Once the tiptap modules were in place, @tiptap/y-tiptap started complaining about yjs and y-protocols/awareness. Same class of problem, one level deeper.

npm install yjs y-protocols --legacy-peer-deps

By this point the dependency graph felt like one of those matryoshka dolls where every fix reveals another one underneath.

Problem 4: My own plugin lost its hook

I maintain a local plugin, emdash-image-optimizer, that pre-generates webp variants on upload via the media:afterUpload hook. It started up under 0.3.0 but immediately logged:

[WARN] Plugin "image-optimizer" declares media:afterUpload hook without read:media capability — skipping

This is a 0.2.0-era change I hadn't noticed: hooks that touch media now require an explicit capability declaration. The plugin had been getting away with an empty capabilities: [] array because the older emdash didn't enforce it.
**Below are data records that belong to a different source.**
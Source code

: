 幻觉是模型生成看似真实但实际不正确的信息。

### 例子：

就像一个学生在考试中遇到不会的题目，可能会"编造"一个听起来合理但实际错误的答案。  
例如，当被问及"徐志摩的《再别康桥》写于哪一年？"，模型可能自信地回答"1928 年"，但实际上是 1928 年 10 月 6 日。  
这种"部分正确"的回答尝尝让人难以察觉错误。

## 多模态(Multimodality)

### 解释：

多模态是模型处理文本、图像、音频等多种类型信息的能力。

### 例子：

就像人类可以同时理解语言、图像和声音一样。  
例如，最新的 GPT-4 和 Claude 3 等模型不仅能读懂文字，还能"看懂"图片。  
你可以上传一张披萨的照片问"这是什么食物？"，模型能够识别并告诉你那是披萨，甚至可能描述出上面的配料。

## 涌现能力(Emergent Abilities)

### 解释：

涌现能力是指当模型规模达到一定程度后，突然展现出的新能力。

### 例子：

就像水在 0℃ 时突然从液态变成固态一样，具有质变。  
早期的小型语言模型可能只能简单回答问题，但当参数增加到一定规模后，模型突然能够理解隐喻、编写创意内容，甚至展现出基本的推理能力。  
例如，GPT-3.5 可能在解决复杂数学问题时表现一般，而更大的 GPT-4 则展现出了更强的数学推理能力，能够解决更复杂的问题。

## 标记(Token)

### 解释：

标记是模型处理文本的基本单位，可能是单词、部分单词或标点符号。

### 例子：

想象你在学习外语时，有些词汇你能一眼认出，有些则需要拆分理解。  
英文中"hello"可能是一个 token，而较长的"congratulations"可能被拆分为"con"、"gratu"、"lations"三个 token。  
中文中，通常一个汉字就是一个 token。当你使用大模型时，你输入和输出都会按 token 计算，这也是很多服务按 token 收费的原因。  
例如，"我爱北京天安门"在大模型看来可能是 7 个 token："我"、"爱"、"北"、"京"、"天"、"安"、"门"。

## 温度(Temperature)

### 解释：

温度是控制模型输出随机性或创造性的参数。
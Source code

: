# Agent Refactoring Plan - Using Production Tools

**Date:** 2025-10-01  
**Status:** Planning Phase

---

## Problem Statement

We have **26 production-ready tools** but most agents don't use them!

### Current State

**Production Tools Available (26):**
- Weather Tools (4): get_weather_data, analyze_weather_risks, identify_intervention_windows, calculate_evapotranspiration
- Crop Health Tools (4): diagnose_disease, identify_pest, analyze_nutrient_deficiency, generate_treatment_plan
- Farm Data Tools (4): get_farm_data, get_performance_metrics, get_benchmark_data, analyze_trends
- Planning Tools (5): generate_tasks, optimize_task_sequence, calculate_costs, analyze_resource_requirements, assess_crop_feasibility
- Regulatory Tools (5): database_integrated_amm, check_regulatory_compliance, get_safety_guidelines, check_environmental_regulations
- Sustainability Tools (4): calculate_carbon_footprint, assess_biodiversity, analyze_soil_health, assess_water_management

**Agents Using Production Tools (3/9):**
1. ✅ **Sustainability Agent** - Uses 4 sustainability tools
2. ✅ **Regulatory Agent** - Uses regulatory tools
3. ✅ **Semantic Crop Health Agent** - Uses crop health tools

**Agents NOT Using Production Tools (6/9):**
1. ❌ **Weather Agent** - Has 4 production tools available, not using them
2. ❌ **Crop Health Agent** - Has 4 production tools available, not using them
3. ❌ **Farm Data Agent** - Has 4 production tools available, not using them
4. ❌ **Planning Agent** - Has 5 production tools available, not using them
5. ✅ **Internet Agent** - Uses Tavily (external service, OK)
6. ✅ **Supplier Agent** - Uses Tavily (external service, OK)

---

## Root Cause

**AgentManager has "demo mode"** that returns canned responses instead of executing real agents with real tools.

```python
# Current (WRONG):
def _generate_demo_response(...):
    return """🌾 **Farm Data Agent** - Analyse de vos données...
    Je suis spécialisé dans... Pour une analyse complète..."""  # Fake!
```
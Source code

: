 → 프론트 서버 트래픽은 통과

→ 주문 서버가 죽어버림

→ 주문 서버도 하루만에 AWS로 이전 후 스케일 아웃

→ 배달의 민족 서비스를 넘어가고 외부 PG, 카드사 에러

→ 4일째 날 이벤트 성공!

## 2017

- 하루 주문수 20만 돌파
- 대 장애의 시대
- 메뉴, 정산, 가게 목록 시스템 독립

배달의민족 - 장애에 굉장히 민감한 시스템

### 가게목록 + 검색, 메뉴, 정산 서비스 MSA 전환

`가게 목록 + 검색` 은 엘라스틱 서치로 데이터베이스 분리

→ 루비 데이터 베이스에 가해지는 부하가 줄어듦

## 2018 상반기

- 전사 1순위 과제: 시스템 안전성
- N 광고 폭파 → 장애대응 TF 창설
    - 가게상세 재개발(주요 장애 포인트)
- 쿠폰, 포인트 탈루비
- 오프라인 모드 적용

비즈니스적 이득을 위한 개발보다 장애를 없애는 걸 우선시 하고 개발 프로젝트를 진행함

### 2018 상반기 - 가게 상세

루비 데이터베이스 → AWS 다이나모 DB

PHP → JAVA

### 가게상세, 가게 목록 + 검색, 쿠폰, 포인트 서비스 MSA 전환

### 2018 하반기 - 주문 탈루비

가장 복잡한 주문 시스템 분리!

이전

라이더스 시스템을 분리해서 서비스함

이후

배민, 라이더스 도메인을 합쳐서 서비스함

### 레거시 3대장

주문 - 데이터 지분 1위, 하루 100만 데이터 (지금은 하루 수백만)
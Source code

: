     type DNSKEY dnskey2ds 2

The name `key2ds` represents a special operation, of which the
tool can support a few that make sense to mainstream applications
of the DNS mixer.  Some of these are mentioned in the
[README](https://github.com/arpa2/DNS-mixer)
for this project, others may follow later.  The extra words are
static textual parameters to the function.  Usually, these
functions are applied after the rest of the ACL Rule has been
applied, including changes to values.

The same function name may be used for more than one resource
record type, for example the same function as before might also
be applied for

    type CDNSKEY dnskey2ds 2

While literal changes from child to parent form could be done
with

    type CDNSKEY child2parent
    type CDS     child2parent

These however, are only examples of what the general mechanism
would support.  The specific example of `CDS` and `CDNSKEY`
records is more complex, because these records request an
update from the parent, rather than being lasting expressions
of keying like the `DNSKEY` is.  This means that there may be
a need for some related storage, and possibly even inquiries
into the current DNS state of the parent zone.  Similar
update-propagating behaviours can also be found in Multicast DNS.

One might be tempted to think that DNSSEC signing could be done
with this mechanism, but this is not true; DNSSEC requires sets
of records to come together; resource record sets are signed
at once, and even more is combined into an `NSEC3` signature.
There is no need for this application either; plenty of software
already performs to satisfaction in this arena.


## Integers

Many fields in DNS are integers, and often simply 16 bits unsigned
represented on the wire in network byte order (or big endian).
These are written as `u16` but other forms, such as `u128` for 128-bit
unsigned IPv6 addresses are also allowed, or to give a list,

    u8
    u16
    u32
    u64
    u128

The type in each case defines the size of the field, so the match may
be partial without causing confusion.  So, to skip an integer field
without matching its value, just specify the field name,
Fix: Update the plugin descriptor.

// plugins/image-optimizer/src/index.ts
return {
  id: "image-optimizer",
  // ...
  capabilities: ["read:media", "write:media"],
};

I also relaxed its peer range in plugins/image-optimizer/package.json from "emdash": "^0.1.0" to "emdash": ">=0.1.0" so it doesn't throw the same kind of peer warning on the next bump.

The deploy

After all of that, the actual ship was unremarkable:

  • npm run build — clean, one chunk over 500 KB but that's a Vite warning, not an error
  • wrangler deploy — 4.86 MiB uploaded, 970 KiB gzipped, worker startup 102 ms
  • curl / → 200
  • /_emdash/admin/ → 302 (redirect to login, as expected)

All six bindings still resolving: SESSION (KV), DB (D1), MEDIA (R2), IMAGES, ASSETS, LOADER.

What I'd do differently

The skipped version bit me harder than I expected. Going 0.1.1 → 0.2.0 first would have surfaced the capability check and the tiptap problem separately, instead of in one tangled session. Minor versions in pre-1.0 land aren't always "minor" in the semver-contract sense — they're more like checkpoints, and upgrading across two of them at once means inheriting every change both releases made to plugin contracts, peer deps, and runtime defaults.

The other lesson: I should treat local plugins as first-class consumers of the release notes. My image-optimizer lives in the same repo, but I'd been reading the notes looking for things that would break the *site*, not things that would break my own plugin. Both categories matter.

Small upgrade. Four problems. One clean deploy. The post you're reading is already running on it.